• Goal of the exercise: In the records below, pick out all lines containing the word "formats".

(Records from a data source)
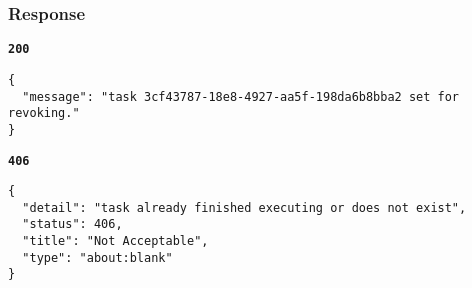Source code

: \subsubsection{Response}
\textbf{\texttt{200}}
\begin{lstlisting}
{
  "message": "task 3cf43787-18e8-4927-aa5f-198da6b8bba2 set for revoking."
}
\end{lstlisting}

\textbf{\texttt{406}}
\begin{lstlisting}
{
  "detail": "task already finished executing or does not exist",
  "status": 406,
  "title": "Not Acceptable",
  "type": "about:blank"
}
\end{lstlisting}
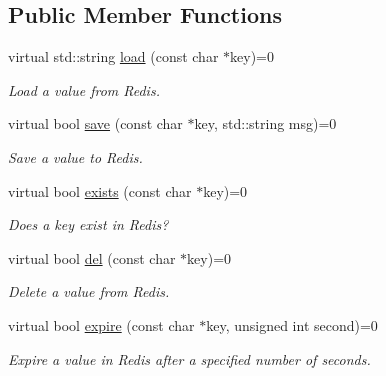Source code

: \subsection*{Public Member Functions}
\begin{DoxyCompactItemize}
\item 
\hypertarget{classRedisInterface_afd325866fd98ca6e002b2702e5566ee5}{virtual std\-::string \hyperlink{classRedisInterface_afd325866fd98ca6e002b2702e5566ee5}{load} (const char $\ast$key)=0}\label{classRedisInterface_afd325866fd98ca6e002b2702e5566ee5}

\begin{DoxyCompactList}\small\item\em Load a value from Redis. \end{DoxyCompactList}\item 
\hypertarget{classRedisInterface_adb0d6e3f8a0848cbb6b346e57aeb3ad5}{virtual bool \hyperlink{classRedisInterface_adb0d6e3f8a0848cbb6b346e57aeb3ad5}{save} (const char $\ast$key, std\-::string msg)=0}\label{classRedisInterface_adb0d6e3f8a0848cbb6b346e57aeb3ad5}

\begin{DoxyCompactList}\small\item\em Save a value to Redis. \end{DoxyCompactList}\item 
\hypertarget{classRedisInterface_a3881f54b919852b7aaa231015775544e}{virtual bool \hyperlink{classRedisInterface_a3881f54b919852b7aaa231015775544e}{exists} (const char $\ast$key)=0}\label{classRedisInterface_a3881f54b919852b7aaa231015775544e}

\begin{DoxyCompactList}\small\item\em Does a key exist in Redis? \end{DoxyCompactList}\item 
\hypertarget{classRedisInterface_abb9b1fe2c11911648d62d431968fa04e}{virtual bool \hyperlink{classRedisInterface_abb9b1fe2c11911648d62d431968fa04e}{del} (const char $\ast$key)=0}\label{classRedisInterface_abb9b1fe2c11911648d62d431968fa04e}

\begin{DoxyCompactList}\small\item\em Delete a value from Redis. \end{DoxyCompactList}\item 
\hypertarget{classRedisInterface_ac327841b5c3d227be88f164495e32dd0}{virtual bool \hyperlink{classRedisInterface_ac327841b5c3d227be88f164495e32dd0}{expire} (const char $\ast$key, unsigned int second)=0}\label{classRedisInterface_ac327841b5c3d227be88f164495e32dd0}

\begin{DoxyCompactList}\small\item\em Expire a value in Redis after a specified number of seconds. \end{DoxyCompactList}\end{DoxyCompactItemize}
--
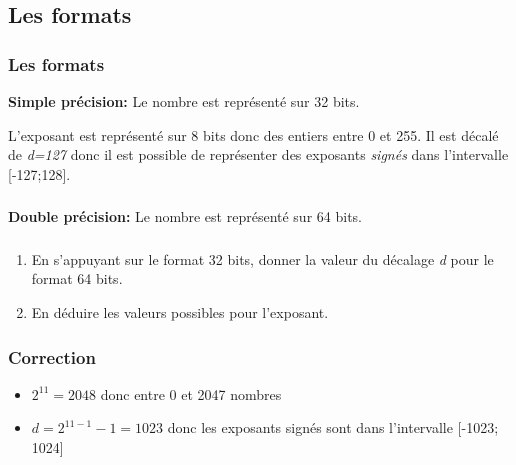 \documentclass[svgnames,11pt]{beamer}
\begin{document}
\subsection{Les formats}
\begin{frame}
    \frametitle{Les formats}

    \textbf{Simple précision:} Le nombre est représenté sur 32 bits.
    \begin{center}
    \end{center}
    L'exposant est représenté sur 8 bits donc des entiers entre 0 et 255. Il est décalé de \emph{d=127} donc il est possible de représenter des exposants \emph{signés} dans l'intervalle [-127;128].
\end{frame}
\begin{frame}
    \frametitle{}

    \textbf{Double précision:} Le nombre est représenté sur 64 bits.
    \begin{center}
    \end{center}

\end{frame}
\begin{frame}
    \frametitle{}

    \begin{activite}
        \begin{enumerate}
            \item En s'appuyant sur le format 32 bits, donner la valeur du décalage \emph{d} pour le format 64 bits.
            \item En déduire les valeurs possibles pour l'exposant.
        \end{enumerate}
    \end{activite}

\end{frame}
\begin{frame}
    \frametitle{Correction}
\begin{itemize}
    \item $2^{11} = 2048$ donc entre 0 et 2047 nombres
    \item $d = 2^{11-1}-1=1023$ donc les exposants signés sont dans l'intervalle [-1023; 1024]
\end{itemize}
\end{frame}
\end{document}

• Answer section:
\subsection{Les formats}
    \frametitle{Les formats}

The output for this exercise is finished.